(Input records begins)

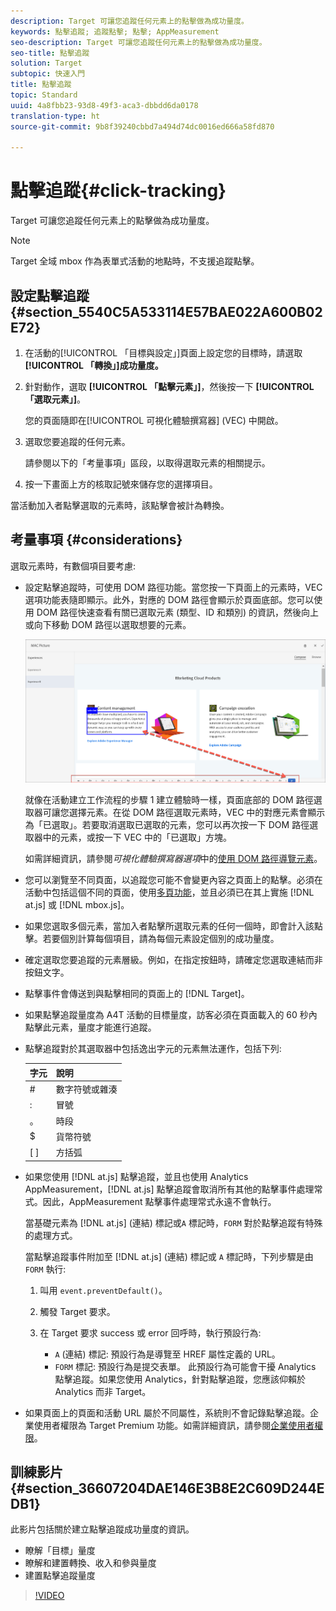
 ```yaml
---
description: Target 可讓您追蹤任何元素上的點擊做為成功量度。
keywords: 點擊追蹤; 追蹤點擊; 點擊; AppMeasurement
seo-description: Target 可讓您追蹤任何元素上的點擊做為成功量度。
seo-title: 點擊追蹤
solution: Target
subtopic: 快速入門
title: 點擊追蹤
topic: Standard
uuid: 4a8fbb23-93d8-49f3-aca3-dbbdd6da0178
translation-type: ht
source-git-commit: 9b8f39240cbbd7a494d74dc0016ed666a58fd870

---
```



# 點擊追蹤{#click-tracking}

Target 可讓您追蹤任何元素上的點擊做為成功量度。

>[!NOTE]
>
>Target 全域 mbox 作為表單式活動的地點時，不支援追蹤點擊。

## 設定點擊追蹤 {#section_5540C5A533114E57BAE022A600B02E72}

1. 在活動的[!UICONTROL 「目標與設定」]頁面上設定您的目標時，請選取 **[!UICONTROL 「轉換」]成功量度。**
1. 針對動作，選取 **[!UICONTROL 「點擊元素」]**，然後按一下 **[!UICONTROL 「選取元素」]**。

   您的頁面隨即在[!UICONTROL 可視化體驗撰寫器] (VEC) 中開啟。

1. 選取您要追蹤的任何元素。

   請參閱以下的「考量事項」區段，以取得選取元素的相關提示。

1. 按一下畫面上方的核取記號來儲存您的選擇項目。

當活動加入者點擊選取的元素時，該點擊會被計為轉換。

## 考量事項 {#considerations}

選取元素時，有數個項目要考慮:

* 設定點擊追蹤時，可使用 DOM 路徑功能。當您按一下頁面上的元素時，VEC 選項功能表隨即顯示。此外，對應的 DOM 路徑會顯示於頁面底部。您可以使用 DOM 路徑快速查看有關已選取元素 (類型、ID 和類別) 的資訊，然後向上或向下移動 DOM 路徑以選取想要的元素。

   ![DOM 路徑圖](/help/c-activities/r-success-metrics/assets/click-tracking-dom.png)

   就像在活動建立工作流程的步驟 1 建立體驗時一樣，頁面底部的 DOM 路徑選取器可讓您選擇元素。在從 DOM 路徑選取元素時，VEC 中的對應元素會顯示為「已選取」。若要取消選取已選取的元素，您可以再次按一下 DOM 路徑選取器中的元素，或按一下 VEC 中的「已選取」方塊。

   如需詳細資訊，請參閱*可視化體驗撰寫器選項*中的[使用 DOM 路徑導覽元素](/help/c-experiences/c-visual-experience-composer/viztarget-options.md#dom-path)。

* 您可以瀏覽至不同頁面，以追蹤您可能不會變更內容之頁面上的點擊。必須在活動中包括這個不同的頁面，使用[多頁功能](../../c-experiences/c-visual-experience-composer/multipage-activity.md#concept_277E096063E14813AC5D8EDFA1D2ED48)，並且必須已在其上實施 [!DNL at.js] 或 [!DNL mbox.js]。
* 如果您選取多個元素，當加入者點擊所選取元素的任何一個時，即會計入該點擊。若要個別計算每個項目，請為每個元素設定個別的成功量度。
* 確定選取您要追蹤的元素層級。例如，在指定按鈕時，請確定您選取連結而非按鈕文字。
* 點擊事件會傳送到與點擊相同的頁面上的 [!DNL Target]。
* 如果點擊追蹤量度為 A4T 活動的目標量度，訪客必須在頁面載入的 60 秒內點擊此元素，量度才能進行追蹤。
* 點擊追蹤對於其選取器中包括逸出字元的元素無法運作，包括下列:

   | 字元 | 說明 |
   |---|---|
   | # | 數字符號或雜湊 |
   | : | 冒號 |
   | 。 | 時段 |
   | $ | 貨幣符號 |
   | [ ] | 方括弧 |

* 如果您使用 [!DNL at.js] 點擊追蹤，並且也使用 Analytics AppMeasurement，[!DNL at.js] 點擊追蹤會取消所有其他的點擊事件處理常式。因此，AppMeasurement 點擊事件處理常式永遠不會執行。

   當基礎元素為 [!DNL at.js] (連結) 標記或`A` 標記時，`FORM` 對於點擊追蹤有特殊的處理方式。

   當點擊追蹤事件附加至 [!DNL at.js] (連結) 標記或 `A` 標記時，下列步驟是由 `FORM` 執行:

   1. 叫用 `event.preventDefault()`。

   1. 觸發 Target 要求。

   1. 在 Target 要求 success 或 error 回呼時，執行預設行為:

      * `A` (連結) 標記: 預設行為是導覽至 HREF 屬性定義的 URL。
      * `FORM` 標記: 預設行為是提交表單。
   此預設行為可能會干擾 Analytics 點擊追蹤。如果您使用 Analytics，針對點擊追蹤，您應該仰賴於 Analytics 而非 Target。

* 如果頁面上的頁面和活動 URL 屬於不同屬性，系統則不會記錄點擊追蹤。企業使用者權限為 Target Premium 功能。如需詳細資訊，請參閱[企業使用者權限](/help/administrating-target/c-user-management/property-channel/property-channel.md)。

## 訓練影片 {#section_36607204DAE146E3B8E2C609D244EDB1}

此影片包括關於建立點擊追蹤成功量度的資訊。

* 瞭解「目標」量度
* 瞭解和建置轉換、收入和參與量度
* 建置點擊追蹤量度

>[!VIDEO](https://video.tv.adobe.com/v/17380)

(Input records ends)
(Input records begins)

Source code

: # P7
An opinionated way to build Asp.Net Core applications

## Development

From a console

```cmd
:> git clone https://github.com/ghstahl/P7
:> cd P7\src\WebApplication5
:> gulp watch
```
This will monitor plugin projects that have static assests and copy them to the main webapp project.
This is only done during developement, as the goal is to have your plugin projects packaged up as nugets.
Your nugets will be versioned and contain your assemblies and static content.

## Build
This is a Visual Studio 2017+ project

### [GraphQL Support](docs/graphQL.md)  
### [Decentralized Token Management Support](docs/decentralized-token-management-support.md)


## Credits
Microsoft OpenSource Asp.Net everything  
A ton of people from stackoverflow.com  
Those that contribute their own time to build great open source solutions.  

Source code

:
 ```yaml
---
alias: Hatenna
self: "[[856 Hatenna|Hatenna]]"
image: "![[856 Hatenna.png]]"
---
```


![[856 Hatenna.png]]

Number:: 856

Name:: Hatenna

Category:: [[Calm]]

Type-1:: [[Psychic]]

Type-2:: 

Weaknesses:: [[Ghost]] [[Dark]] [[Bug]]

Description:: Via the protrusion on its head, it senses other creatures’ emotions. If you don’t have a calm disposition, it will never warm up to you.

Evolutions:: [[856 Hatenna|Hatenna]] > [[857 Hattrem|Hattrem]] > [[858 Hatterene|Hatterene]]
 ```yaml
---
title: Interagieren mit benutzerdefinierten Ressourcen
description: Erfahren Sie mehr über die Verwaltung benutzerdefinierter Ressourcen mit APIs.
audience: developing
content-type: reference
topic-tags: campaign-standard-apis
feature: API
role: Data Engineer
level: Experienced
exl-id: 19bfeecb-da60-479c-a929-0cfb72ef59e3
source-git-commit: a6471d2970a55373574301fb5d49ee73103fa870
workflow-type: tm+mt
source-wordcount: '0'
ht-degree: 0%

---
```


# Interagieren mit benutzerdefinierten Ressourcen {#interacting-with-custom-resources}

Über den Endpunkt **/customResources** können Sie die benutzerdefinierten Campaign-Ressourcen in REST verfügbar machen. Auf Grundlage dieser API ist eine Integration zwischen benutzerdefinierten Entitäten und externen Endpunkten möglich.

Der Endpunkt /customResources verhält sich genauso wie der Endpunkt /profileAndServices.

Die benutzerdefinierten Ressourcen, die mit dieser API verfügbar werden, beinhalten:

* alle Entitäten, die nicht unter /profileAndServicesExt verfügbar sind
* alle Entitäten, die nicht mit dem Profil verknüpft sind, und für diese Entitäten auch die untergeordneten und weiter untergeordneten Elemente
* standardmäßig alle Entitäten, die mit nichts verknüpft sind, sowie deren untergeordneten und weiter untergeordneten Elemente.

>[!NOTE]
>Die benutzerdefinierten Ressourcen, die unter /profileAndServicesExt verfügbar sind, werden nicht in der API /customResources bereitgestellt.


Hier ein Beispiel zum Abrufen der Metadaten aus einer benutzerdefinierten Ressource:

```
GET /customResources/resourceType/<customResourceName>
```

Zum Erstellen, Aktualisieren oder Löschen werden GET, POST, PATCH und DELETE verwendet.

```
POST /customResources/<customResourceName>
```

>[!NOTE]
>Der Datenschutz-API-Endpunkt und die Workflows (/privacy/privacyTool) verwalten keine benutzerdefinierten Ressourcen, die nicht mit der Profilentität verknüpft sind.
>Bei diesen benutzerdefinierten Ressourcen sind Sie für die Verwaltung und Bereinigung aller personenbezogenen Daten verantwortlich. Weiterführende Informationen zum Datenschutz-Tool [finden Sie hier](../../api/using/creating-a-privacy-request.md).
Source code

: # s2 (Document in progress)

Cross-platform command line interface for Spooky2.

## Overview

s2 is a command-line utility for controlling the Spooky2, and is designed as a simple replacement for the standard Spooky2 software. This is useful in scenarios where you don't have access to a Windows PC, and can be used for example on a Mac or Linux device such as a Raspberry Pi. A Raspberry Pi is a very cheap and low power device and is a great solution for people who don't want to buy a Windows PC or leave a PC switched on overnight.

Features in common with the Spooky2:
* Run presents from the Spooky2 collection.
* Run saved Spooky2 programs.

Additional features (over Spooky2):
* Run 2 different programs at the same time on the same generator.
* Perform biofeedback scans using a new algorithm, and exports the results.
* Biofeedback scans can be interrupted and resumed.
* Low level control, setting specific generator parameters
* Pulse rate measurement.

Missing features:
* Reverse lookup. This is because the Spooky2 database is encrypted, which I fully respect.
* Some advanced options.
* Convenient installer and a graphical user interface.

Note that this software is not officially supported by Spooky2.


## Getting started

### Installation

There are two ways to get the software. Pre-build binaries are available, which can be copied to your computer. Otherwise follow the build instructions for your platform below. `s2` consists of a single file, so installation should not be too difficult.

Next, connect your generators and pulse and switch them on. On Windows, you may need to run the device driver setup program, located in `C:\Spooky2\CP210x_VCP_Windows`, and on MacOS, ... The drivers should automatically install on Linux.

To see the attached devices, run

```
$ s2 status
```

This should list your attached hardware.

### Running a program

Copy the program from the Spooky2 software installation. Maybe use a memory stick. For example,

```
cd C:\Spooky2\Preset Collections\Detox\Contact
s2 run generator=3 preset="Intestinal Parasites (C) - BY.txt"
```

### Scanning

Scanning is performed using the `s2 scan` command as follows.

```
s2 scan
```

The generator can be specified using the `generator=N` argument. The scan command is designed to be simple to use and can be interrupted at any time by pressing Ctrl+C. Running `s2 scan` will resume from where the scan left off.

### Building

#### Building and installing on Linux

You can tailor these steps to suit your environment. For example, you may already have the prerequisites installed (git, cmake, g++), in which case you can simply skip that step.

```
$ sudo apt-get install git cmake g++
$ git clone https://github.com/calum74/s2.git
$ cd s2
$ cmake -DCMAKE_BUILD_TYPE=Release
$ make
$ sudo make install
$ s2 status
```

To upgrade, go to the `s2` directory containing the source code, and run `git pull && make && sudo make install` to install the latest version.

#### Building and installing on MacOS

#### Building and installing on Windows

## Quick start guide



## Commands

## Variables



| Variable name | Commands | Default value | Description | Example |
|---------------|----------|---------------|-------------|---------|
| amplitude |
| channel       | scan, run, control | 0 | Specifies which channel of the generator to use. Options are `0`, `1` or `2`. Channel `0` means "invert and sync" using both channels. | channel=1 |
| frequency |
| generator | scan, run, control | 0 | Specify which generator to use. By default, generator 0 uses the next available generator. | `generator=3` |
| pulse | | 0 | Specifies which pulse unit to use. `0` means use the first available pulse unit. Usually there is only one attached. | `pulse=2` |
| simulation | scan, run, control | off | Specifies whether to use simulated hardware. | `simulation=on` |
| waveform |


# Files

(Input records ends)
(Input records begins)

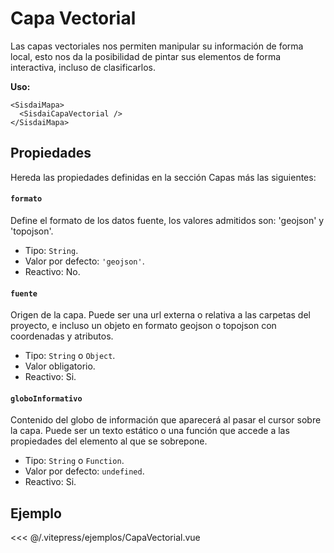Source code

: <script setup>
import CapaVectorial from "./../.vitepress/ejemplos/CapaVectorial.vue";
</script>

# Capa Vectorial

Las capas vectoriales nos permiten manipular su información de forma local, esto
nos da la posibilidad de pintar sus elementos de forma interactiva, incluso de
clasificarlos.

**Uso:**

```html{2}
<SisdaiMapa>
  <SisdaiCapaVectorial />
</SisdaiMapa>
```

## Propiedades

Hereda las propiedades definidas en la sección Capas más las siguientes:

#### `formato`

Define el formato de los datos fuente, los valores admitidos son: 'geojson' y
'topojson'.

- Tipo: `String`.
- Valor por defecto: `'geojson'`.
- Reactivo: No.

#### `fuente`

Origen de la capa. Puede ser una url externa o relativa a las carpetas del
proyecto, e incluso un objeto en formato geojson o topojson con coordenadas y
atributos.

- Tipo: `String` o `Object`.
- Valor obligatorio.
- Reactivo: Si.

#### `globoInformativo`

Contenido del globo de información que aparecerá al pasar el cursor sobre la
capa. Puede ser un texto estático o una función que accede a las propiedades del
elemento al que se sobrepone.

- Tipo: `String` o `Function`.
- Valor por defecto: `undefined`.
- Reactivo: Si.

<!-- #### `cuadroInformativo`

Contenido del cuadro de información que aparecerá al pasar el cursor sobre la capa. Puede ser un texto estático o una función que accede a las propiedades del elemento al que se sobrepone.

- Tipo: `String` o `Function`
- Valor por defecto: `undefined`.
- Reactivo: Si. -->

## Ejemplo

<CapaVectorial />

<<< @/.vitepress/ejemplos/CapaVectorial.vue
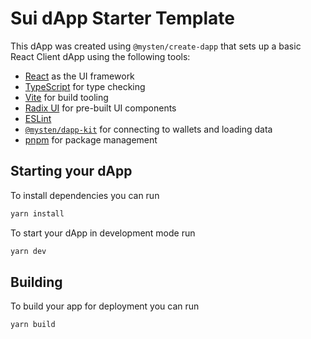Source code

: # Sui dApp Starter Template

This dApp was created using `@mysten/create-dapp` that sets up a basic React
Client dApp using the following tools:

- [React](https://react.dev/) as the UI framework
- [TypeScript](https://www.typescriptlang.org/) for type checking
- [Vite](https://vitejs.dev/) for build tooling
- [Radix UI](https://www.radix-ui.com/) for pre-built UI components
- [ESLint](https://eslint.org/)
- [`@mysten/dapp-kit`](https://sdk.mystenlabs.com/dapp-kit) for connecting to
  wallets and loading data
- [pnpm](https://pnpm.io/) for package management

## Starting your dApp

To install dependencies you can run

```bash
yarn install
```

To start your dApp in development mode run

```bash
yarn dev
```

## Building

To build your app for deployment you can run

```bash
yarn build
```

(Input records ends)

→ **Try it**: What lines of the data include the word "installing"? Copy each of them.

→ **Solution**:
#### Building and installing on Linux
#### Building and installing on MacOS
#### Building and installing on Windows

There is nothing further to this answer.